Multiclass Classification of Bengali Newspaper Article Using Transformer & Deep Learning Approaches

Habib, Md. Ahsan

DSpace Home
→
Faculty of Science and Information Technology
→
Department of Computer Science and Engineering
→
M.SC. in CSE
→
Thesis
→
View Item

Multiclass Classification of Bengali Newspaper Article Using Transformer & Deep Learning Approaches

Habib, Md. Ahsan

URI: http://dspace.daffodilvarsity.edu.bd:8080/handle/123456789/16643

Date: 2025-01-14

Abstract:

In this paper we introduce a large scale, structured dataset of Bangla news articles with 320k instances under several predefined classes (Science & Technology, International, National, Sports, Entertainment, Economy, Politics and Education) that aims to advance Bengali Natural Language Processing (NLP). Objective — to solve text classification problem for Bangla contents. A range of deep-learning models has been used for classifying the articles, where Bangla-BERT—a transformer-based model had attained an accuracy: 92% which was better than others. Other architectures (GRU, LSTM, CNN and a Hybrid Model) were also implemented and tested but Bangla-BERT outperformed with the highest accuracy. The present holistic dataset and the resulting insights on model performance allow a significant addition to available resources with Bangla NLP and an accurate benchmark for future works in this area.

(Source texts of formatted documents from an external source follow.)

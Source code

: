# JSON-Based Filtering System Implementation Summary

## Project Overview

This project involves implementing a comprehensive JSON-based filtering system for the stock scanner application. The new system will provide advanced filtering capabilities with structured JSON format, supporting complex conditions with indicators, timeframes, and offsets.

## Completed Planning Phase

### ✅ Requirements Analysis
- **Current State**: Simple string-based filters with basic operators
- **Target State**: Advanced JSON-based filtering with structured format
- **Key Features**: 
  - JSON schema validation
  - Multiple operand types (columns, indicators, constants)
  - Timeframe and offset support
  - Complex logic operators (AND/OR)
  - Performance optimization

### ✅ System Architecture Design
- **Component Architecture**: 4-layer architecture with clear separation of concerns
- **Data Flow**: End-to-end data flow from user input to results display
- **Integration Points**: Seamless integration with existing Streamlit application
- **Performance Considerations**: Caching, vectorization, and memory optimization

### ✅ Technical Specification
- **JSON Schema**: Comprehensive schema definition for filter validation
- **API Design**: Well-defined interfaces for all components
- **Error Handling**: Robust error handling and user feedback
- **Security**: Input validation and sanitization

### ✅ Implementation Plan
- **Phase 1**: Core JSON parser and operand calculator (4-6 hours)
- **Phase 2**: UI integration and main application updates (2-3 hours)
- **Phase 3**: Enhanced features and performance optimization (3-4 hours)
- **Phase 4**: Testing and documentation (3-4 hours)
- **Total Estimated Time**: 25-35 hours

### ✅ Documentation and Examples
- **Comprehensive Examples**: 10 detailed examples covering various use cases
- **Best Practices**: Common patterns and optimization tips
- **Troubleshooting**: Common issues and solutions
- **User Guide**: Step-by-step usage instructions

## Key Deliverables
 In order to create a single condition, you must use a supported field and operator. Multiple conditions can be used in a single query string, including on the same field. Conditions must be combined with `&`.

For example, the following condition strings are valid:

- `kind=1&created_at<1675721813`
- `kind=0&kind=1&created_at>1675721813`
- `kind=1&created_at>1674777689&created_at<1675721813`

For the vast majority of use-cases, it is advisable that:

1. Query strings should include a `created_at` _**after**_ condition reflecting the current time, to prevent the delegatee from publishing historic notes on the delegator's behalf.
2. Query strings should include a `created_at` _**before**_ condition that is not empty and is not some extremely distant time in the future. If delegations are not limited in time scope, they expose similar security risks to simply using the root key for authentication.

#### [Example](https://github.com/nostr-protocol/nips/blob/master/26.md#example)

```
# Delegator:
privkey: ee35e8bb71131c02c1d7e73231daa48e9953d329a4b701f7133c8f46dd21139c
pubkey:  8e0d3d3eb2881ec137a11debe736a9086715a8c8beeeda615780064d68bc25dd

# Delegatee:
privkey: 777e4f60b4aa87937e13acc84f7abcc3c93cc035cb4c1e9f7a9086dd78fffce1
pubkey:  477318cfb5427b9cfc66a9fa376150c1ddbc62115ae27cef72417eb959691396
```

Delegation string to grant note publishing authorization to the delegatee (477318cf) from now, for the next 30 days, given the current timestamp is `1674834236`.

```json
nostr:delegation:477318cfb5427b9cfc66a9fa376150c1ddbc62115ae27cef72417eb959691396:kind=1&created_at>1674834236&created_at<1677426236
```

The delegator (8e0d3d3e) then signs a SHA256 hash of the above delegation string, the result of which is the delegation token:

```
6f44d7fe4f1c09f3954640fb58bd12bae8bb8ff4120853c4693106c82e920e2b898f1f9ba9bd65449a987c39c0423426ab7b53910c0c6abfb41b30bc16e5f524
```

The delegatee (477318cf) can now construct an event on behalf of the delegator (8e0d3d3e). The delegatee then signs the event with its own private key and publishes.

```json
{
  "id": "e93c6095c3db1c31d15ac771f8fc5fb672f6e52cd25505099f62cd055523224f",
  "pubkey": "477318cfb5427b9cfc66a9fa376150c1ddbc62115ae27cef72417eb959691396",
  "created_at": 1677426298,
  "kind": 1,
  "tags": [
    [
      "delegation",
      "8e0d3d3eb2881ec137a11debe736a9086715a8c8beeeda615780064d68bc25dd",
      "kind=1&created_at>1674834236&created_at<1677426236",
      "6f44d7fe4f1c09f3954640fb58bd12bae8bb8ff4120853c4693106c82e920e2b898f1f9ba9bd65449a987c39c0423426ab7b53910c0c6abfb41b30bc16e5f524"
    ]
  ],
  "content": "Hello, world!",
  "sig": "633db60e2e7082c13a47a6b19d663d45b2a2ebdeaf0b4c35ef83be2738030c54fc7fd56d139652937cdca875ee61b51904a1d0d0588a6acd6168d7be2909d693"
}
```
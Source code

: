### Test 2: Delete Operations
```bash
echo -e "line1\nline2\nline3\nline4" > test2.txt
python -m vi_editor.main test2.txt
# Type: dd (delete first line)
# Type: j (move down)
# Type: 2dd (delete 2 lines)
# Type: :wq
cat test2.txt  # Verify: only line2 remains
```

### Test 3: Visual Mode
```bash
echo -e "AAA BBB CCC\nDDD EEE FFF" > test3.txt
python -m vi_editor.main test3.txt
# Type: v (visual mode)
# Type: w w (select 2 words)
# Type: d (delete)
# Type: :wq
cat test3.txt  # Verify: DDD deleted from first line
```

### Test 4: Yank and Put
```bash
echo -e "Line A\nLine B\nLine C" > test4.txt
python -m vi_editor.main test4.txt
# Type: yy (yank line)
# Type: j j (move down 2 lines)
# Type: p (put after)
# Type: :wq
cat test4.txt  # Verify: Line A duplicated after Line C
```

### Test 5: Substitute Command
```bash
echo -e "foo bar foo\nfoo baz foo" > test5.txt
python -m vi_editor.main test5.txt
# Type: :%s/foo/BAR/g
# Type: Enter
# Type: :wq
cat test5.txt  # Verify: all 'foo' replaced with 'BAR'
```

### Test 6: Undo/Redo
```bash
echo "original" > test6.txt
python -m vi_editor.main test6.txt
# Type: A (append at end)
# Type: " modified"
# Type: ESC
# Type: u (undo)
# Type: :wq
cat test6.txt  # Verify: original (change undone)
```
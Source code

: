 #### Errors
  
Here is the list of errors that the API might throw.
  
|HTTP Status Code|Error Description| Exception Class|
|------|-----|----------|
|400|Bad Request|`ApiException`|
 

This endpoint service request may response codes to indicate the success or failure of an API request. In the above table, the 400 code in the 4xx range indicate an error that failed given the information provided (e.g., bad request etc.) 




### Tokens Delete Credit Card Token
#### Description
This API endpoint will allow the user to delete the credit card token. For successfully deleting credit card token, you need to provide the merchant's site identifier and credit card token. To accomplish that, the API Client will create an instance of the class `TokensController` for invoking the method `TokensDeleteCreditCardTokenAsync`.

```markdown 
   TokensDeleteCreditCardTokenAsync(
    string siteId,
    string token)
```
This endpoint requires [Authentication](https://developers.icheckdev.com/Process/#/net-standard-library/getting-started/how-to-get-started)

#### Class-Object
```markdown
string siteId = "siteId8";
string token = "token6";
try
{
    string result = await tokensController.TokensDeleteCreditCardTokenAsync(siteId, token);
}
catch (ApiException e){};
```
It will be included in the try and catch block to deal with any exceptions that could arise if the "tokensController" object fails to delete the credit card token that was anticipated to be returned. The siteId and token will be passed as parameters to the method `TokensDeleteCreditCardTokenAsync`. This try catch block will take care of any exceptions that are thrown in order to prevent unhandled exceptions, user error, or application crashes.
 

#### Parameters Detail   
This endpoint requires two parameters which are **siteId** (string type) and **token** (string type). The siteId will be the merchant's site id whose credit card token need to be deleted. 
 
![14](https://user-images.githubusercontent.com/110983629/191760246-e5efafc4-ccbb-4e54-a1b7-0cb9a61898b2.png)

The implications of this work reach academics and industry; the Bangladeshi National Newspaper Organizations can use these models for efficient article categorization, and the natural language processing researchers are using an available dataset with insights on model effectiveness for Bangla text classification. This work represents a small step towards bridging the gap for NLP resources of Bengali language, and may pave the way for quantitative progress in automated language processing for Bangla.